1. Your interviewer is only interested in catching you out.
The interviewer is there to help you and to encourage you. It is best to think of the interview as a conversation between you and the interviewer. It is nothing more than an opportunity for you and the interviewer to get to know one another and see if you would be a good fit at that university.
2. The interview is the only important part of the admissions process.
Although the interview can be the final hurdle in some medical schools, many will also take your personal statement, academic grades and UKCAT/BMAT scores when making offers.
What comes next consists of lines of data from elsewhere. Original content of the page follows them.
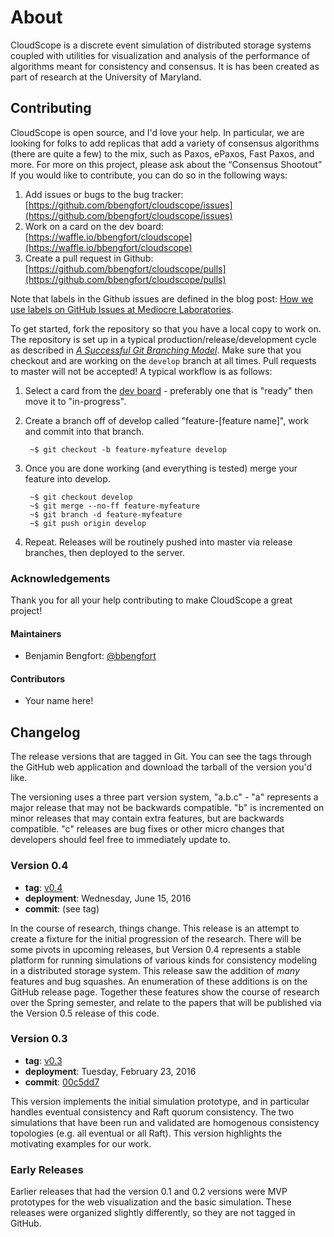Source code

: # About

CloudScope is a discrete event simulation of distributed storage systems coupled with utilities for visualization and analysis of the performance of algorithms meant for consistency and consensus. It is has been created as part of research at the University of Maryland.

## Contributing

CloudScope is open source, and I'd love your help. In particular, we are looking for folks to add replicas that add a variety of consensus algorithms (there are quite a few) to the mix, such as Paxos, ePaxos, Fast Paxos, and more. For more on this project, please ask about the &ldquo;Consensus Shootout&rdquo; If you would like to contribute, you can do so in the following ways:

1. Add issues or bugs to the bug tracker: [https://github.com/bbengfort/cloudscope/issues](https://github.com/bbengfort/cloudscope/issues)
2. Work on a card on the dev board: [https://waffle.io/bbengfort/cloudscope](https://waffle.io/bbengfort/cloudscope)
3. Create a pull request in Github: [https://github.com/bbengfort/cloudscope/pulls](https://github.com/bbengfort/cloudscope/pulls)

Note that labels in the Github issues are defined in the blog post: [How we use labels on GitHub Issues at Mediocre Laboratories](https://mediocre.com/forum/topics/how-we-use-labels-on-github-issues-at-mediocre-laboratories).

To get started, fork the repository so that you have a local copy to work on. The repository is set up in a typical production/release/development cycle as described in _[A Successful Git Branching Model](http://nvie.com/posts/a-successful-git-branching-model/)_. Make sure that you checkout and are working on the `develop` branch at all times. Pull requests to master will not be accepted! A typical workflow is as follows:

1. Select a card from the [dev board](https://waffle.io/bbengfort/cloudscope) - preferably one that is "ready" then move it to "in-progress".

2. Create a branch off of develop called "feature-[feature name]", work and commit into that branch.

        ~$ git checkout -b feature-myfeature develop

3. Once you are done working (and everything is tested) merge your feature into develop.

        ~$ git checkout develop
        ~$ git merge --no-ff feature-myfeature
        ~$ git branch -d feature-myfeature
        ~$ git push origin develop

4. Repeat. Releases will be routinely pushed into master via release branches, then deployed to the server.

### Acknowledgements

Thank you for all your help contributing to make CloudScope a great project!

#### Maintainers

- Benjamin Bengfort: [@bbengfort](https://github.com/bbengfort/)

#### Contributors

- Your name here!

## Changelog

The release versions that are tagged in Git. You can see the tags through the GitHub web application and download the tarball of the version you'd like.

The versioning uses a three part version system, "a.b.c" - "a" represents a major release that may not be backwards compatible. "b" is incremented on minor releases that may contain extra features, but are backwards compatible. "c" releases are bug fixes or other micro changes that developers should feel free to immediately update to.

### Version 0.4

* **tag**: [v0.4](https://github.com/bbengfort/cloudscope/releases/tag/v0.4)
* **deployment**: Wednesday, June 15, 2016
* **commit**: (see tag)

In the course of research, things change. This release is an attempt to create a fixture for the initial progression of the research. There will be some pivots in upcoming releases, but Version 0.4 represents a stable platform for running simulations of various kinds for consistency modeling in a distributed storage system. This release saw the addition of _many_ features and bug squashes. An enumeration of these additions is on the GitHub release page. Together these features show the course of research over the Spring semester, and relate to the papers that will be published via the Version 0.5 release of this code.

### Version 0.3

* **tag**: [v0.3](https://github.com/bbengfort/cloudscope/releases/tag/v0.3)
* **deployment**: Tuesday, February 23, 2016
* **commit**: [00c5dd7](https://github.com/bbengfort/cloudscope/commit/00c5dd71d86f94dce5fd31b254a1c690c5ec1a53)

This version implements the initial simulation prototype, and in particular handles eventual consistency and Raft quorum consistency. The two simulations that have been run and validated are homogenous consistency topologies (e.g. all eventual or all Raft). This version highlights the motivating examples for our work.

### Early Releases

Earlier releases that had the version 0.1 and 0.2 versions were MVP prototypes for the web visualization and the basic simulation. These releases were organized slightly differently, so they are not tagged in GitHub.

[eclipse.jpg]: docs/img/eclipse.jpg
[eclipse_flickr]: https://flic.kr/p/93AzEB
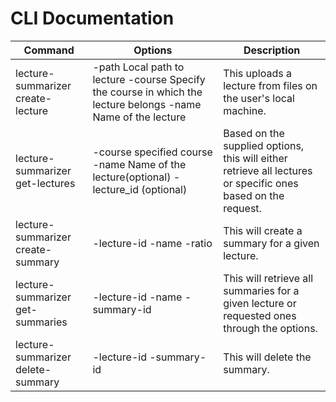 # CLI Documentation

| Command                           | Options                                                                                                                                | Description                                                                                                  |
|-----------------------------------|----------------------------------------------------------------------------------------------------------------------------------------|--------------------------------------------------------------------------------------------------------------|
| lecture-summarizer create-lecture | -path Local path to lecture -course Specify the course in which the lecture belongs -name Name of the lecture                          | This uploads a lecture from files on the user's local machine.                                               |
| lecture-summarizer get-lectures   | -course specified course -name Name of the lecture(optional) -lecture_id (optional)                                                    | Based on the supplied options, this will either retrieve all lectures or specific ones based on the request. |
| lecture-summarizer create-summary | -lecture-id -name -ratio                                                                                                               | This will create a summary for a  given lecture.                                                             |
| lecture-summarizer get-summaries  | -lecture-id -name -summary-id                                                                                                          | This will retrieve all summaries  for a given lecture or requested ones through the options.                 |
| lecture-summarizer delete-summary | -lecture-id -summary-id                                                                                                                            | This will delete the summary.                                                                    |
Most medical schools will shortlist for interviews based on these so you cannot just focus purely on interview preparation from the outset.
3. You need to have immaculate knowledge of recent medical developments.
Many students claim that they are vicarious readers of Student BMJ and New Scientist on their personal statements, and then panic ‘cram learn’ the latest editions of these journals before their interview. Relax. You are not expected to be able to recite the articles from them. However, you will be expected to be familiar with current affairs and have a basic understanding of recent healthcare news.
4. All of the other interview candidates will know far more than you.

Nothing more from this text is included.